WHAT IS EXPECTED.
From the data, copy out every line in which the word "Contributions" appears.

━━━━━ SUPPLIED ENTRIES

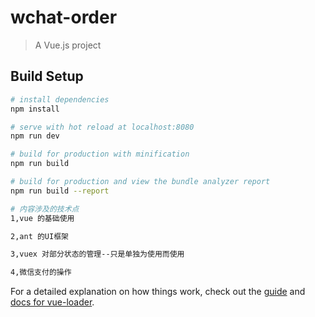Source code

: # wchat-order

> A Vue.js project

## Build Setup

``` bash
# install dependencies
npm install

# serve with hot reload at localhost:8080
npm run dev

# build for production with minification
npm run build

# build for production and view the bundle analyzer report
npm run build --report

# 内容涉及的技术点
1,vue 的基础使用

2,ant 的UI框架

3,vuex 对部分状态的管理--只是单独为使用而使用

4,微信支付的操作
```

For a detailed explanation on how things work, check out the [guide](http://vuejs-templates.github.io/webpack/) and [docs for vue-loader](http://vuejs.github.io/vue-loader).
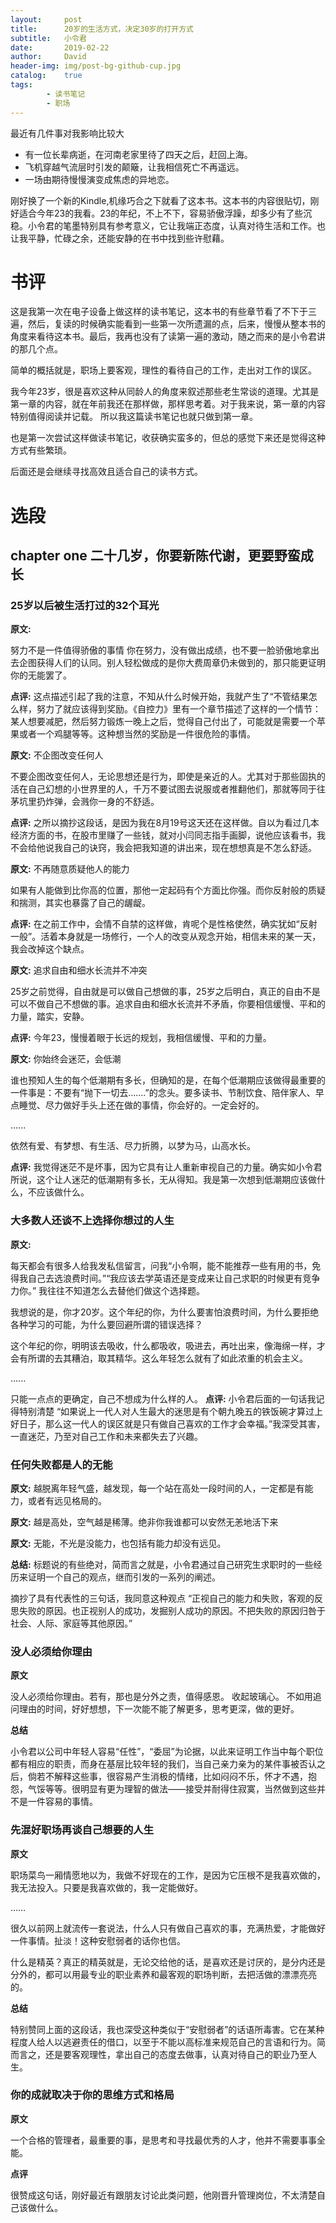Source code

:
 ```yaml
---
layout:		post
title:		20岁的生活方式，决定30岁的打开方式
subtitle:	小令君
date:       2019-02-22
author:     David
header-img: img/post-bg-github-cup.jpg
catalog: 	true
tags:
		- 读书笔记
		- 职场
---
```


 最近有几件事对我影响比较大

- 有一位长辈病逝，在河南老家里待了四天之后，赶回上海。
- 飞机穿越气流层时引发的颠簸，让我相信死亡不再遥远。
- 一场由期待慢慢演变成焦虑的异地恋。

刚好换了一个新的Kindle,机缘巧合之下就看了这本书。这本书的内容很贴切，刚好适合今年23的我看。23的年纪，不上不下，容易骄傲浮躁，却多少有了些沉稳。小令君的笔墨特别具有参考意义，它让我端正态度，认真对待生活和工作。也让我平静，忙碌之余，还能安静的在书中找到些许慰藉。


# 书评

这是我第一次在电子设备上做这样的读书笔记，这本书的有些章节看了不下于三遍，然后，复读的时候确实能看到一些第一次所遗漏的点，后来，慢慢从整本书的角度来看待这本书。最后，我再也没有了读第一遍的激动，随之而来的是小令君讲的那几个点。

简单的概括就是，职场上要客观，理性的看待自己的工作，走出对工作的误区。

我今年23岁，很是喜欢这种从同龄人的角度来叙述那些老生常谈的道理。尤其是第一章的内容，就在年前我还在那样做，那样思考着。对于我来说，第一章的内容特别值得阅读并记载。
所以我这篇读书笔记也就只做到第一章。

也是第一次尝试这样做读书笔记，收获确实蛮多的，但总的感觉下来还是觉得这种方式有些繁琐。

后面还是会继续寻找高效且适合自己的读书方式。


# 选段

## chapter one 二十几岁，你要新陈代谢，更要野蛮成长
### 25岁以后被生活打过的32个耳光
**原文:**

努力不是一件值得骄傲的事情
你在努力，没有做出成绩，也不要一脸骄傲地拿出去企图获得人们的认同。别人轻松做成的是你大费周章仍未做到的，那只能更证明你的无能罢了。

**点评:**
这点描述引起了我的注意，不知从什么时候开始，我就产生了“不管结果怎么样，努力了就应该得到奖励。《自控力》里有一个章节描述了这样的一个情节：某人想要减肥，然后努力锻炼一晚上之后，觉得自己付出了，可能就是需要一个苹果或者一个鸡腿等等。这种想当然的奖励是一件很危险的事情。
 
**原文:**
不企图改变任何人

不要企图改变任何人，无论思想还是行为，即使是亲近的人。尤其对于那些固执的活在自己幻想的小世界里的人，千万不要试图去说服或者推翻他们，那就等同于往茅坑里扔炸弹，会溅你一身的不舒适。

**点评:**
之所以摘抄这段话，是因为我在8月19号这天还在这样做。自以为看过几本经济方面的书，在股市里赚了一些钱，就对小闫同志指手画脚，说他应该看书，我不会给他说我自己的诀窍，我会把我知道的讲出来，现在想想真是不怎么舒适。

**原文:**
不再随意质疑他人的能力

如果有人能做到比你高的位置，那他一定起码有个方面比你强。而你反射般的质疑和揣测，其实也暴露了自己的龌龊。

**点评:**
在之前工作中，会情不自禁的这样做，肯呢个是性格使然，确实犹如“反射一般”。活着本身就是一场修行，一个人的改变从观念开始，相信未来的某一天，我会改掉这个缺点。


**原文:**
追求自由和细水长流并不冲突

25岁之前觉得，自由就是可以做自己想做的事，25岁之后明白，真正的自由不是可以不做自己不想做的事。追求自由和细水长流并不矛盾，你要相信缓慢、平和的力量，踏实，安静。

**点评:**
今年23，慢慢着眼于长远的规划，我相信缓慢、平和的力量。

**原文:**
你始终会迷茫，会低潮 

谁也预知人生的每个低潮期有多长，但确知的是，在每个低潮期应该做得最重要的一件事是：不要有“抛下一切去.......”的念头。要多读书、节制饮食、陪伴家人、早点睡觉、尽力做好手头上还在做的事情，你会好的。一定会好的。
 
 ......
 
 依然有爱、有梦想、有生活、尽力折腾，以梦为马，山高水长。
 
 **点评:**
我觉得迷茫不是坏事，因为它具有让人重新审视自己的力量。确实如小令君所说，这个让人迷茫的低潮期有多长，无从得知。我是第一次想到低潮期应该做什么，不应该做什么。
 
 ### 大多数人还谈不上选择你想过的人生
 
 
**原文:**

每天都会有很多人给我发私信留言，问我“小令啊，能不能推荐一些有用的书，免得我自己去选浪费时间。”“我应该去学英语还是变成来让自己求职的时候更有竞争力你。”
我往往不知道怎么去替他们做这个选择题。

我想说的是，你才20岁。这个年纪的你，为什么要害怕浪费时间，为什么要拒绝各种学习的可能，为什么要回避所谓的错误选择？

这个年纪的你，明明该去吸收，什么都吸收，吸进去，再吐出来，像海绵一样，才会有所谓的去其糟泊，取其精华。这么年轻怎么就有了如此浓重的机会主义。

 ......
 
 只能一点点的更确定，自己不想成为什么样的人。
 **点评:**
 小令君后面的一句话我记得特别清楚 “如果说上一代人对人生最大的迷思是有个朝九晚五的铁饭碗才算过上好日子，那么这一代人的误区就是只有做自己喜欢的工作才会幸福。”我深受其害，一直迷茫，乃至对自己工作和未来都失去了兴趣。
 
 ### 任何失败都是人的无能
 
 **原文:** 越脱离年轻气盛，越发现，每一个站在高处一段时间的人，一定都是有能力，或者有远见格局的。
 
 **原文:** 越是高处，空气越是稀薄。绝非你我谁都可以安然无恙地活下来
 
 **原文:** 无能，不光是没能力，也包括有能力却没有远见。
 
 **总结:** 标题说的有些绝对，简而言之就是，小令君通过自己研究生求职时的一些经历来证明一个自己的观点，继而引发的一系列的阐述。
 
 摘抄了具有代表性的三句话，我同意这种观点 “正视自己的能力和失败，客观的反思失败的原因。也正视别人的成功，发掘别人成功的原因。不把失败的原因归咎于社会、人际、家庭等其他原因。”
 
 
 
 ### 没人必须给你理由
 
 **原文**
 
 没人必须给你理由。若有，那也是分外之责，值得感恩。
 收起玻璃心。
 不如用追问理由的时间，好好想想，下一次能不能了解更多，思考更深，做的更好。
 
 **总结**
 
 小令君以公司中年轻人容易“任性”，“委屈”为论据，以此来证明工作当中每个职位都有相应的职责，而身在基层比较年轻的我们，当自己亲力亲为的某件事被否认之后，倘若不解释这些事，很容易产生消极的情绪，比如闷闷不乐，怀才不遇，抱怨，气馁等等。很明显有更为理智的做法——接受并耐得住寂寞，当然做到这些并不是一件容易的事情。
 
###  先混好职场再谈自己想要的人生

**原文**

职场菜鸟一厢情愿地以为，我做不好现在的工作，是因为它压根不是我喜欢做的，我无法投入。只要是我喜欢做的，我一定能做好。

……

很久以前网上就流传一套说法，什么人只有做自己喜欢的事，充满热爱，才能做好一件事情。扯淡！这种安慰弱者的话你也信。

什么是精英？真正的精英就是，无论交给他的话，是喜欢还是讨厌的，是分内还是分外的，都可以用最专业的职业素养和最客观的职场判断，去把活做的漂漂亮亮的。

**总结**

特别赞同上面的这段话，我也深受这种类似于“安慰弱者”的话语所毒害。它在某种程度人给人以逃避责任的借口，以至于不能以高标准来规范自己的言语和行为。简而言之，还是要客观理性，拿出自己的态度去做事，认真对待自己的职业乃至人生。

### 你的成就取决于你的思维方式和格局

**原文**

一个合格的管理者，最重要的事，是思考和寻找最优秀的人才，他并不需要事事全能。

**点评**

很赞成这句话，刚好最近有跟朋友讨论此类问题，他刚晋升管理岗位，不太清楚自己该做什么。


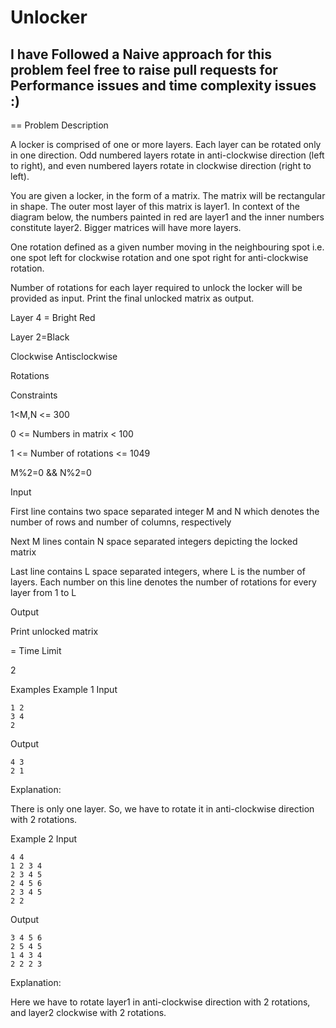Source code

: # Unlocker

## I have Followed a Naive approach for this problem feel free to raise pull requests for Performance issues and time complexity issues :)

== Problem Description

A locker is comprised of one or more layers. Each layer can be rotated only in
one direction. Odd numbered layers rotate in anti-clockwise direction (left to
right), and even numbered layers rotate in clockwise direction (right to left).

You are given a locker, in the form of a matrix. The matrix will be rectangular
in shape. The outer most layer of this matrix is layer1. In context of the
diagram below, the numbers painted in red are layer1 and the inner numbers
constitute layer2. Bigger matrices will have more layers.

One rotation defined as a given number moving in the neighbouring spot i.e.
one spot left for clockwise rotation and one spot right for anti-clockwise
rotation.

Number of rotations for each layer required to unlock the locker will be
provided as input. Print the final unlocked matrix as output.

Layer 4 = Bright Red

Layer 2=Black

 
Clockwise Antisclockwise

Rotations

Constraints

1<M,N <= 300

0 <= Numbers in matrix < 100

1 <= Number of rotations <= 1049

M%2=0 && N%2=0

Input

First line contains two space separated integer M and N which denotes the
number of rows and number of columns, respectively

Next M lines contain N space separated integers depicting the locked matrix

Last line contains L space separated integers, where L is the number of
layers. Each number on this line denotes the number of rotations for every
layer from 1 to L

Output

Print unlocked matrix

= Time Limit

2

Examples
Example 1
Input
```
1 2
3 4
2
```
Output
```
4 3
2 1
```
Explanation:

There is only one layer. So, we have to rotate it in anti-clockwise direction with
2 rotations.


Example 2
Input
```
4 4
1 2 3 4
2 3 4 5
2 4 5 6
2 3 4 5
2 2
```
Output
```
3 4 5 6
2 5 4 5
1 4 3 4
2 2 2 3
```

Explanation:

Here we have to rotate layer1 in anti-clockwise direction with 2 rotations, and
layer2 clockwise with 2 rotations.
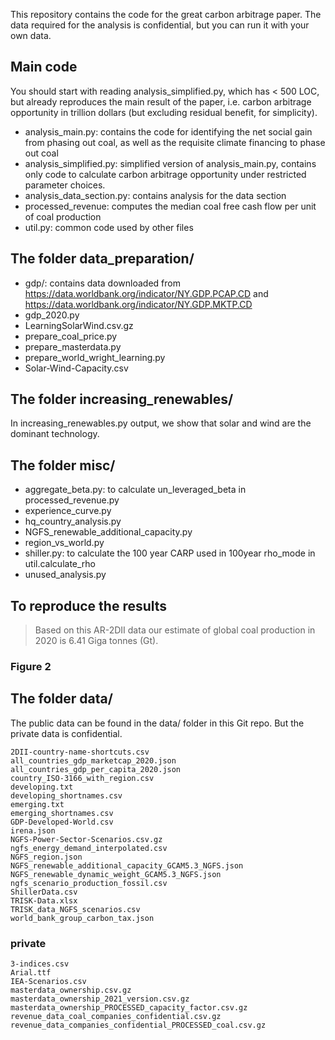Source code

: This repository contains the code for the great carbon arbitrage paper. The
data required for the analysis is confidential, but you can run it with your
own data.

## Main code
You should start with reading analysis_simplified.py, which has < 500 LOC, but
already reproduces the main result of the paper, i.e. carbon arbitrage
opportunity in trillion dollars (but excluding residual benefit, for
simplicity).
- analysis_main.py: contains the code for identifying the net social gain from
  phasing out coal, as well as the requisite climate financing to phase out
  coal
- analysis_simplified.py: simplified version of analysis_main.py, contains only
  code to calculate carbon arbitrage opportunity under restricted parameter
  choices.
- analysis_data_section.py: contains analysis for the data section
- processed_revenue: computes the median coal free cash flow per unit of coal
  production
- util.py: common code used by other files

## The folder data_preparation/
- gdp/: contains data downloaded from https://data.worldbank.org/indicator/NY.GDP.PCAP.CD and https://data.worldbank.org/indicator/NY.GDP.MKTP.CD
- gdp_2020.py
- LearningSolarWind.csv.gz
- prepare_coal_price.py
- prepare_masterdata.py
- prepare_world_wright_learning.py
- Solar-Wind-Capacity.csv

## The folder increasing_renewables/
In increasing_renewables.py output, we show that solar and wind are the
dominant technology.

## The folder misc/
- aggregate_beta.py: to calculate un_leveraged_beta in processed_revenue.py
- experience_curve.py
- hq_country_analysis.py
- NGFS_renewable_additional_capacity.py
- region_vs_world.py
- shiller.py: to calculate the 100 year CARP used in 100year rho_mode in util.calculate_rho
- unused_analysis.py

## To reproduce the results
> Based on this AR-2DII data our estimate of global coal production in 2020 is 6.41 Giga
> tonnes (Gt).
### Figure 2

## The folder data/
The public data can be found in the data/ folder in this Git repo.
But the private data is confidential.
```
2DII-country-name-shortcuts.csv
all_countries_gdp_marketcap_2020.json
all_countries_gdp_per_capita_2020.json
country_ISO-3166_with_region.csv
developing.txt
developing_shortnames.csv
emerging.txt
emerging_shortnames.csv
GDP-Developed-World.csv
irena.json
NGFS-Power-Sector-Scenarios.csv.gz
ngfs_energy_demand_interpolated.csv
NGFS_region.json
NGFS_renewable_additional_capacity_GCAM5.3_NGFS.json
NGFS_renewable_dynamic_weight_GCAM5.3_NGFS.json
ngfs_scenario_production_fossil.csv
ShillerData.csv
TRISK-Data.xlsx
TRISK_data_NGFS_scenarios.csv
world_bank_group_carbon_tax.json
```

### private
```
3-indices.csv
Arial.ttf
IEA-Scenarios.csv
masterdata_ownership.csv.gz
masterdata_ownership_2021_version.csv.gz
masterdata_ownership_PROCESSED_capacity_factor.csv.gz
revenue_data_coal_companies_confidential.csv.gz
revenue_data_companies_confidential_PROCESSED_coal.csv.gz
```

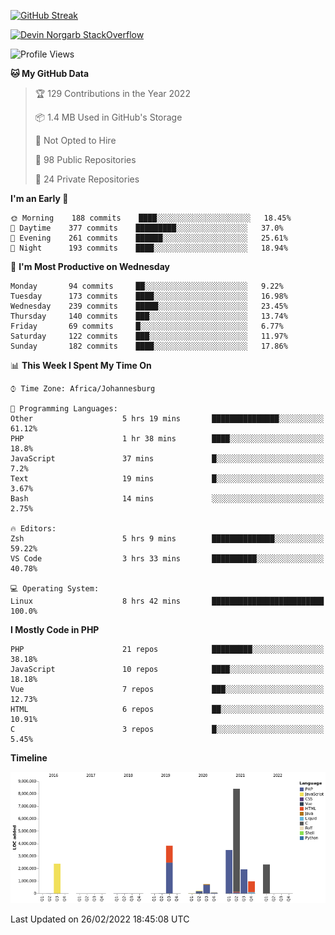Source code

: 
[![GitHub Streak](http://github-readme-streak-stats.herokuapp.com?user=DevinNorgarb&date_format=M%20j%5B%2C%20Y%5D)](https://git.io/streak-stats)


[![Devin Norgarb StackOverflow](https://github-readme-stackoverflow.vercel.app/?userID=4993755)](https://stackoverflow.com/users/4993755/devin-norgarb)

<!--START_SECTION:waka-->
![Profile Views](http://img.shields.io/badge/Profile%20Views-2-blue)

**🐱 My GitHub Data** 

> 🏆 129 Contributions in the Year 2022
 > 
> 📦 1.4 MB Used in GitHub's Storage 
 > 
> 🚫 Not Opted to Hire
 > 
> 📜 98 Public Repositories 
 > 
> 🔑 24 Private Repositories  
 > 
**I'm an Early 🐤** 

```text
🌞 Morning    188 commits    ████░░░░░░░░░░░░░░░░░░░░░   18.45% 
🌆 Daytime    377 commits    █████████░░░░░░░░░░░░░░░░   37.0% 
🌃 Evening    261 commits    ██████░░░░░░░░░░░░░░░░░░░   25.61% 
🌙 Night      193 commits    ████░░░░░░░░░░░░░░░░░░░░░   18.94%

```
📅 **I'm Most Productive on Wednesday** 

```text
Monday       94 commits     ██░░░░░░░░░░░░░░░░░░░░░░░   9.22% 
Tuesday      173 commits    ████░░░░░░░░░░░░░░░░░░░░░   16.98% 
Wednesday    239 commits    █████░░░░░░░░░░░░░░░░░░░░   23.45% 
Thursday     140 commits    ███░░░░░░░░░░░░░░░░░░░░░░   13.74% 
Friday       69 commits     █░░░░░░░░░░░░░░░░░░░░░░░░   6.77% 
Saturday     122 commits    ███░░░░░░░░░░░░░░░░░░░░░░   11.97% 
Sunday       182 commits    ████░░░░░░░░░░░░░░░░░░░░░   17.86%

```


📊 **This Week I Spent My Time On** 

```text
⌚︎ Time Zone: Africa/Johannesburg

💬 Programming Languages: 
Other                    5 hrs 19 mins       ███████████████░░░░░░░░░░   61.12% 
PHP                      1 hr 38 mins        ████░░░░░░░░░░░░░░░░░░░░░   18.8% 
JavaScript               37 mins             █░░░░░░░░░░░░░░░░░░░░░░░░   7.2% 
Text                     19 mins             █░░░░░░░░░░░░░░░░░░░░░░░░   3.67% 
Bash                     14 mins             ░░░░░░░░░░░░░░░░░░░░░░░░░   2.75%

🔥 Editors: 
Zsh                      5 hrs 9 mins        ██████████████░░░░░░░░░░░   59.22% 
VS Code                  3 hrs 33 mins       ██████████░░░░░░░░░░░░░░░   40.78%

💻 Operating System: 
Linux                    8 hrs 42 mins       █████████████████████████   100.0%

```

**I Mostly Code in PHP** 

```text
PHP                      21 repos            █████████░░░░░░░░░░░░░░░░   38.18% 
JavaScript               10 repos            ████░░░░░░░░░░░░░░░░░░░░░   18.18% 
Vue                      7 repos             ███░░░░░░░░░░░░░░░░░░░░░░   12.73% 
HTML                     6 repos             ██░░░░░░░░░░░░░░░░░░░░░░░   10.91% 
C                        3 repos             █░░░░░░░░░░░░░░░░░░░░░░░░   5.45%

```


**Timeline**

![Chart not found](https://raw.githubusercontent.com/DevinNorgarb/DevinNorgarb/main/charts/bar_graph.png) 


 Last Updated on 26/02/2022 18:45:08 UTC
<!--END_SECTION:waka-->

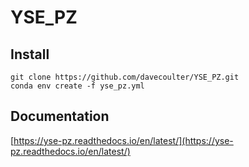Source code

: # YSE_PZ

## Install
```
git clone https://github.com/davecoulter/YSE_PZ.git
conda env create -f yse_pz.yml
```

## Documentation 

[https://yse-pz.readthedocs.io/en/latest/](https://yse-pz.readthedocs.io/en/latest/)
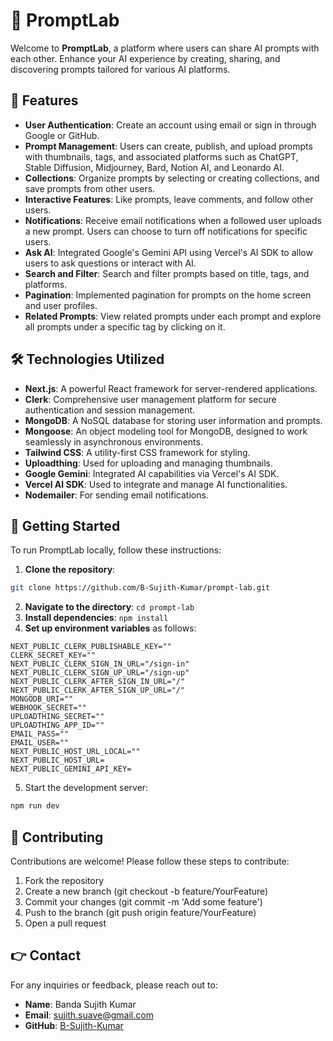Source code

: # 🤖 PromptLab

Welcome to **PromptLab**, a platform where users can share AI prompts with each other. Enhance your AI experience by creating, sharing, and discovering prompts tailored for various AI platforms.

## 🌟 Features

- **User Authentication**: Create an account using email or sign in through Google or GitHub.
- **Prompt Management**: Users can create, publish, and upload prompts with thumbnails, tags, and associated platforms such as ChatGPT, Stable Diffusion, Midjourney, Bard, Notion AI, and Leonardo AI.
- **Collections**: Organize prompts by selecting or creating collections, and save prompts from other users.
- **Interactive Features**: Like prompts, leave comments, and follow other users.
- **Notifications**: Receive email notifications when a followed user uploads a new prompt. Users can choose to turn off notifications for specific users.
- **Ask AI**: Integrated Google's Gemini API using Vercel's AI SDK to allow users to ask questions or interact with AI.
- **Search and Filter**: Search and filter prompts based on title, tags, and platforms.
- **Pagination**: Implemented pagination for prompts on the home screen and user profiles.
- **Related Prompts**: View related prompts under each prompt and explore all prompts under a specific tag by clicking on it.

## 🛠️ Technologies Utilized

- **Next.js**: A powerful React framework for server-rendered applications.
- **Clerk**: Comprehensive user management platform for secure authentication and session management.
- **MongoDB**: A NoSQL database for storing user information and prompts.
- **Mongoose**: An object modeling tool for MongoDB, designed to work seamlessly in asynchronous environments.
- **Tailwind CSS**: A utility-first CSS framework for styling.
- **Uploadthing**: Used for uploading and managing thumbnails.
- **Google Gemini**: Integrated AI capabilities via Vercel's AI SDK.
- **Vercel AI SDK**: Used to integrate and manage AI functionalities.
- **Nodemailer**: For sending email notifications.

## 📝 Getting Started

To run PromptLab locally, follow these instructions:

1. **Clone the repository**:
```bash
git clone https://github.com/B-Sujith-Kumar/prompt-lab.git
```
2. **Navigate to the directory**: `cd prompt-lab`
3. **Install dependencies**: `npm install`
4. **Set up environment variables** as follows:
```env
NEXT_PUBLIC_CLERK_PUBLISHABLE_KEY=""
CLERK_SECRET_KEY=""
NEXT_PUBLIC_CLERK_SIGN_IN_URL="/sign-in"
NEXT_PUBLIC_CLERK_SIGN_UP_URL="/sign-up"
NEXT_PUBLIC_CLERK_AFTER_SIGN_IN_URL="/"
NEXT_PUBLIC_CLERK_AFTER_SIGN_UP_URL="/"
MONGODB_URI=""
WEBHOOK_SECRET=""
UPLOADTHING_SECRET=""
UPLOADTHING_APP_ID=""
EMAIL_PASS=""
EMAIL_USER=""
NEXT_PUBLIC_HOST_URL_LOCAL=""
NEXT_PUBLIC_HOST_URL=
NEXT_PUBLIC_GEMINI_API_KEY=
```
5. Start the development server:
```bash
npm run dev
```
## 🤝 Contributing

Contributions are welcome! Please follow these steps to contribute:

1. Fork the repository
2. Create a new branch (git checkout -b feature/YourFeature)
3. Commit your changes (git commit -m 'Add some feature')
4. Push to the branch (git push origin feature/YourFeature)
5. Open a pull request

## 👉 Contact

For any inquiries or feedback, please reach out to:
- **Name**: Banda Sujith Kumar
- **Email**: sujith.suave@gmail.com
- **GitHub**: [B-Sujith-Kumar](https://github.com/B-Sujith-Kumar)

━━━━━━━━━━

COMPLETED TASK.
> 🏆 129 Contributions in the Year 2022
Contributions are welcome! Please follow these steps to contribute:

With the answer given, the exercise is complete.